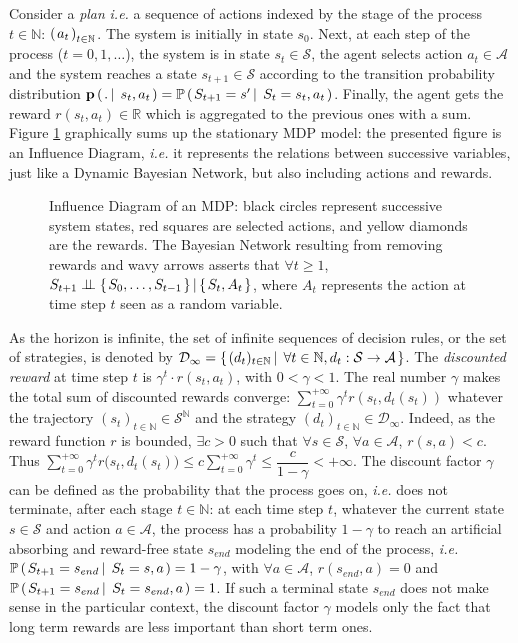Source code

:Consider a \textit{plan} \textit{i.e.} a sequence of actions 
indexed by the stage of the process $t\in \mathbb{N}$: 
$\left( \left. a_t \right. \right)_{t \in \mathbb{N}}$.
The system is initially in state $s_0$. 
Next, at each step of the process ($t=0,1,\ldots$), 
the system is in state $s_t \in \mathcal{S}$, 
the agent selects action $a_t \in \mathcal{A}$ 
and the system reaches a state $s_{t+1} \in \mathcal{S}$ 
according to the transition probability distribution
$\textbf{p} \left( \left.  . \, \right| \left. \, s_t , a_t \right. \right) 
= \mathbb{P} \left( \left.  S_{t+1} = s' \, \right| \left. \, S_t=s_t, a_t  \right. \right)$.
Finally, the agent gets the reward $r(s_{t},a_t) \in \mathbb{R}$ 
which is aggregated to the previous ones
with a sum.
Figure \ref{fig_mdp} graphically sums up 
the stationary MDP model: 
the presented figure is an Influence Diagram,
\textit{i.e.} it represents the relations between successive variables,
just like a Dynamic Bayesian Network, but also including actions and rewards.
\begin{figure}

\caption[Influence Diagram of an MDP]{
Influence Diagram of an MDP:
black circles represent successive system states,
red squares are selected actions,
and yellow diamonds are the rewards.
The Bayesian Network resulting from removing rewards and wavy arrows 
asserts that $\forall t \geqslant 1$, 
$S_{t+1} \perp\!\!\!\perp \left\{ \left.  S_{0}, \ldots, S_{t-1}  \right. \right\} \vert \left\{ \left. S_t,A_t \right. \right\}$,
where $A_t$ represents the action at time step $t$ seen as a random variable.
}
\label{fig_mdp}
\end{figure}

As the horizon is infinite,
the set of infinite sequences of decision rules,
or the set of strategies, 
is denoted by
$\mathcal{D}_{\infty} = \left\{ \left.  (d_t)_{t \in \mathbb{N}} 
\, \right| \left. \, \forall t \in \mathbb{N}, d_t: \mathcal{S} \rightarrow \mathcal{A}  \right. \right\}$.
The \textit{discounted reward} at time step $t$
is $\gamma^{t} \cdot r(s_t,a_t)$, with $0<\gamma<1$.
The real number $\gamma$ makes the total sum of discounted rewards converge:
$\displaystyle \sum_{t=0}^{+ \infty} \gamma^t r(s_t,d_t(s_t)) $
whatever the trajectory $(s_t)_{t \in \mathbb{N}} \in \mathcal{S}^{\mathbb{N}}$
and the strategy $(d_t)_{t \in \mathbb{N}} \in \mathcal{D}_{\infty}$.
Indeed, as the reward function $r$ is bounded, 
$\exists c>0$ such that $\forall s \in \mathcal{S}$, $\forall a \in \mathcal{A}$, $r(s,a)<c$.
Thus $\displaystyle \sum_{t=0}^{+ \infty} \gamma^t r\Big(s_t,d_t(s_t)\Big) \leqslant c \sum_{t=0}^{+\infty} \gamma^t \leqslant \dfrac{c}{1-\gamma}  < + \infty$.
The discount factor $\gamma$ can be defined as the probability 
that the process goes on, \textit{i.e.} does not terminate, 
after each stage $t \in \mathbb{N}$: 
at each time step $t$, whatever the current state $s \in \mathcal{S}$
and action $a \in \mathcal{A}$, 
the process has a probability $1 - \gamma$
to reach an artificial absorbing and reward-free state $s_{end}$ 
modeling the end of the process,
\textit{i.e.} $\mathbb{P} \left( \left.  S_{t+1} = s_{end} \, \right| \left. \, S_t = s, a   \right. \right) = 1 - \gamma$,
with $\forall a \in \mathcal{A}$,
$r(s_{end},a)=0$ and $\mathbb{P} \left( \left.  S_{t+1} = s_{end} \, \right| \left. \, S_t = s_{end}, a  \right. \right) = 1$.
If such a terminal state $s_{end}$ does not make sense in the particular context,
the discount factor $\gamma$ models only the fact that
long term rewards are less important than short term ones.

WORK ORDER: Repeat the lines above, starting at the first and stopping after the line that holds "according to the", with the pictures left out.

RESPONSE BELOW:
Source code

:Consider a \textit{plan} \textit{i.e.} a sequence of actions 
indexed by the stage of the process $t\in \mathbb{N}$: 
$\left( \left. a_t \right. \right)_{t \in \mathbb{N}}$.
The system is initially in state $s_0$. 
Next, at each step of the process ($t=0,1,\ldots$), 
the system is in state $s_t \in \mathcal{S}$, 
the agent selects action $a_t \in \mathcal{A}$ 
and the system reaches a state $s_{t+1} \in \mathcal{S}$ 
according to the transition probability distribution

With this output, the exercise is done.